[Opening THE INPUT section]

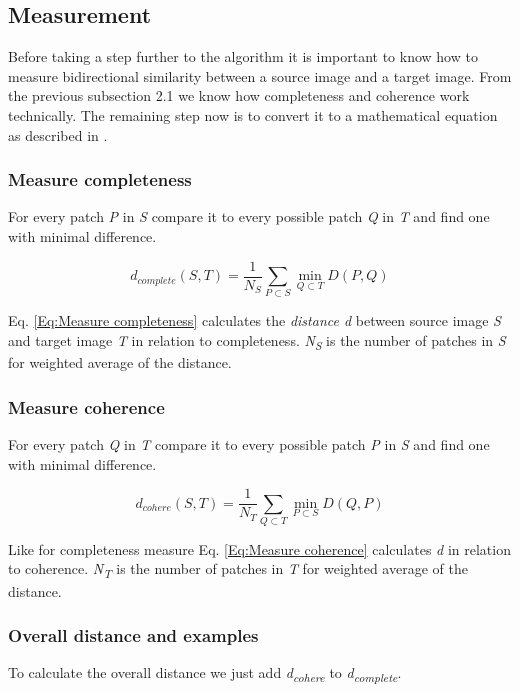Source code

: \subsection{Measurement}
Before taking a step further to the algorithm it is important to know how to measure bidirectional similarity between a source image and a target image. From the previous subsection 2.1 we know how completeness and coherence work technically. The remaining step now is to convert it to a mathematical equation as described in \cite{bisi}.

\subsubsection*{Measure completeness}
For every patch \textit{P} in \textit{S} compare it to every possible patch \textit{Q} in \textit{T} and find one with minimal difference.

\large
\begin{equation}
\label{Eq:Measure completeness}
d_{complete}(S,T)=\frac{1}{N_{S}}\sum_{P \subset S} \min\limits_{Q \subset T} D(P,Q)
\end{equation}
\normalsize

Eq. \ref{Eq:Measure completeness} calculates the \textit{distance d} between source image \textit{S} and target image \textit{T} in relation to completeness. \textit{N\textsubscript{S}} is the number of patches in \textit{S} for weighted average of the distance.

\subsubsection*{Measure coherence}
For every patch \textit{Q} in \textit{T} compare it to every possible patch \textit{P} in \textit{S} and find one with minimal difference.

\large
\begin{equation}
\label{Eq:Measure coherence}
d_{cohere}(S,T)=\frac{1}{N_{T}}\sum_{Q \subset T} \min\limits_{P \subset S} D(Q,P)
\end{equation}
\normalsize

Like for completeness measure Eq. \ref{Eq:Measure coherence} calculates \textit{d} in relation to coherence. \textit{N\textsubscript{T}} is the number of patches in \textit{T} for weighted average of the distance.

\subsubsection*{Overall distance and examples}
To calculate the overall distance we just add \textit{d\textsubscript{cohere}} to \textit{d\textsubscript{complete}}.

[Closing THE INPUT section]

Would you filter the records and copy out each line containing "target"?

Before taking a step further to the algorithm it is important to know how to measure bidirectional similarity between a source image and a target image. From the previous subsection 2.1 we know how completeness and coherence work technically. The remaining step now is to convert it to a mathematical equation as described in \cite{bisi}.
Eq. \ref{Eq:Measure completeness} calculates the \textit{distance d} between source image \textit{S} and target image \textit{T} in relation to completeness. \textit{N\textsubscript{S}} is the number of patches in \textit{S} for weighted average of the distance.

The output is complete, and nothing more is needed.